Prompt =>
The answer is to be the lines of the material from its start through the line containing "презентация для клиентов**", each copied exactly; no pictures.

'''

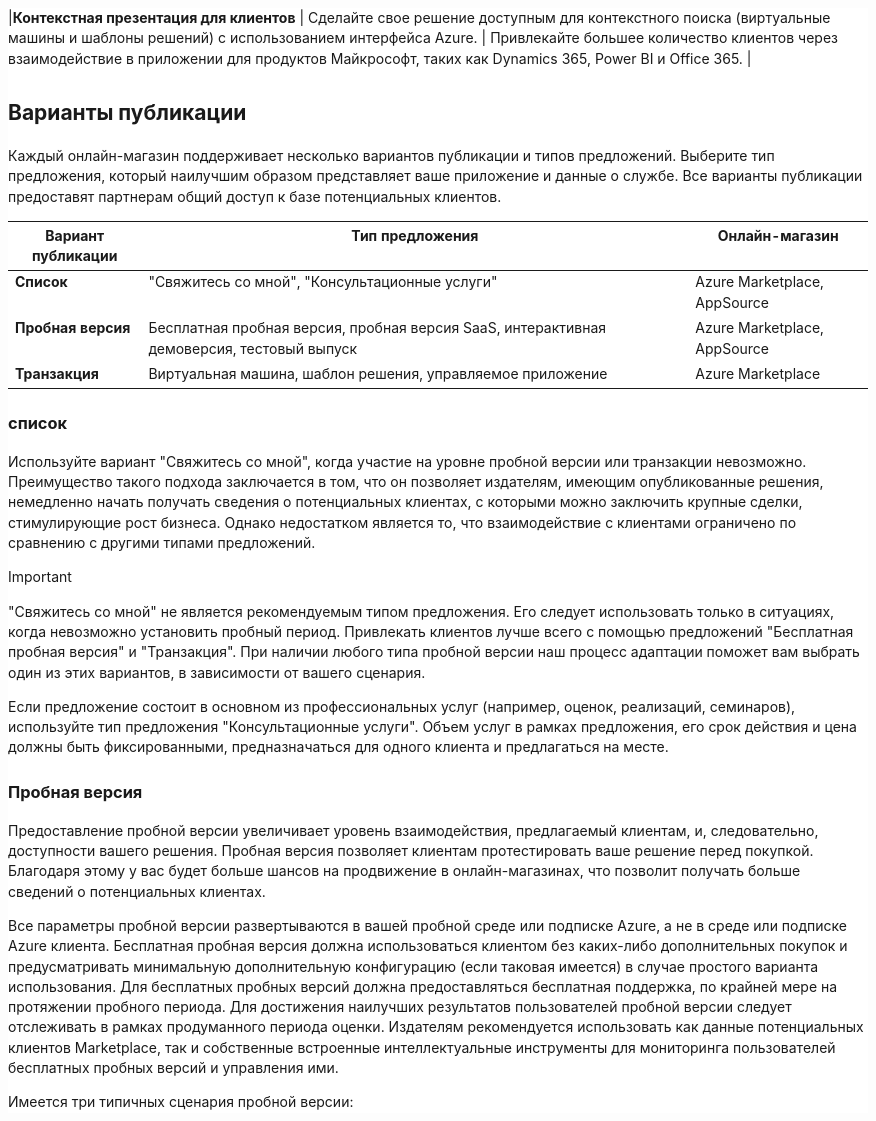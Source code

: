 |**Контекстная презентация для клиентов**     |  Сделайте свое решение доступным для контекстного поиска (виртуальные машины и шаблоны решений) с использованием интерфейса Azure.       |  Привлекайте большее количество клиентов через взаимодействие в приложении для продуктов Майкрософт, таких как Dynamics 365, Power BI и Office 365.    |

## <a name="publishing-options"></a>Варианты публикации

Каждый онлайн-магазин поддерживает несколько вариантов публикации и типов предложений. Выберите тип предложения, который наилучшим образом представляет ваше приложение и данные о службе. Все варианты публикации предоставят партнерам общий доступ к базе потенциальных клиентов. 

|**Вариант публикации**  | **Тип предложения** | **Онлайн-магазин**  |
|---------|---------|---------|
|**Список**    |    "Свяжитесь со мной", "Консультационные услуги"     |  Azure Marketplace, AppSource       |
|**Пробная версия**   |     Бесплатная пробная версия, пробная версия SaaS, интерактивная демоверсия, тестовый выпуск    |  Azure Marketplace, AppSource       |
|**Транзакция**     |   Виртуальная машина, шаблон решения, управляемое приложение      |    Azure Marketplace     |

### <a name="list"></a>список

Используйте вариант "Свяжитесь со мной", когда участие на уровне пробной версии или транзакции невозможно. Преимущество такого подхода заключается в том, что он позволяет издателям, имеющим опубликованные решения, немедленно начать получать сведения о потенциальных клиентах, с которыми можно заключить крупные сделки, стимулирующие рост бизнеса. Однако недостатком является то, что взаимодействие с клиентами ограничено по сравнению с другими типами предложений.

>[!IMPORTANT]
>"Свяжитесь со мной" не является рекомендуемым типом предложения. Его следует использовать только в ситуациях, когда невозможно установить пробный период. Привлекать клиентов лучше всего с помощью предложений "Бесплатная пробная версия" и "Транзакция". При наличии любого типа пробной версии наш процесс адаптации поможет вам выбрать один из этих вариантов, в зависимости от вашего сценария.

Если предложение состоит в основном из профессиональных услуг (например, оценок, реализаций, семинаров), используйте тип предложения "Консультационные услуги". Объем услуг в рамках предложения, его срок действия и цена должны быть фиксированными, предназначаться для одного клиента и предлагаться на месте.

### <a name="trial"></a>Пробная версия

Предоставление пробной версии увеличивает уровень взаимодействия, предлагаемый клиентам, и, следовательно, доступности вашего решения. Пробная версия позволяет клиентам протестировать ваше решение перед покупкой. Благодаря этому у вас будет больше шансов на продвижение в онлайн-магазинах, что позволит получать больше сведений о потенциальных клиентах.
 
Все параметры пробной версии развертываются в вашей пробной среде или подписке Azure, а не в среде или подписке Azure клиента. Бесплатная пробная версия должна использоваться клиентом без каких-либо дополнительных покупок и предусматривать минимальную дополнительную конфигурацию (если таковая имеется) в случае простого варианта использования. Для бесплатных пробных версий должна предоставляться бесплатная поддержка, по крайней мере на протяжении пробного периода. Для достижения наилучших результатов пользователей пробной версии следует отслеживать в рамках продуманного периода оценки. Издателям рекомендуется использовать как данные потенциальных клиентов Marketplace, так и собственные встроенные интеллектуальные инструменты для мониторинга пользователей бесплатных пробных версий и управления ими.

Имеется три типичных сценария пробной версии:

'''

Result of the task =>
Source code

: |**Контекстная презентация для клиентов**     |  Сделайте свое решение доступным для контекстного поиска (виртуальные машины и шаблоны решений) с использованием интерфейса Azure.       |  Привлекайте большее количество клиентов через взаимодействие в приложении для продуктов Майкрософт, таких как Dynamics 365, Power BI и Office 365.    |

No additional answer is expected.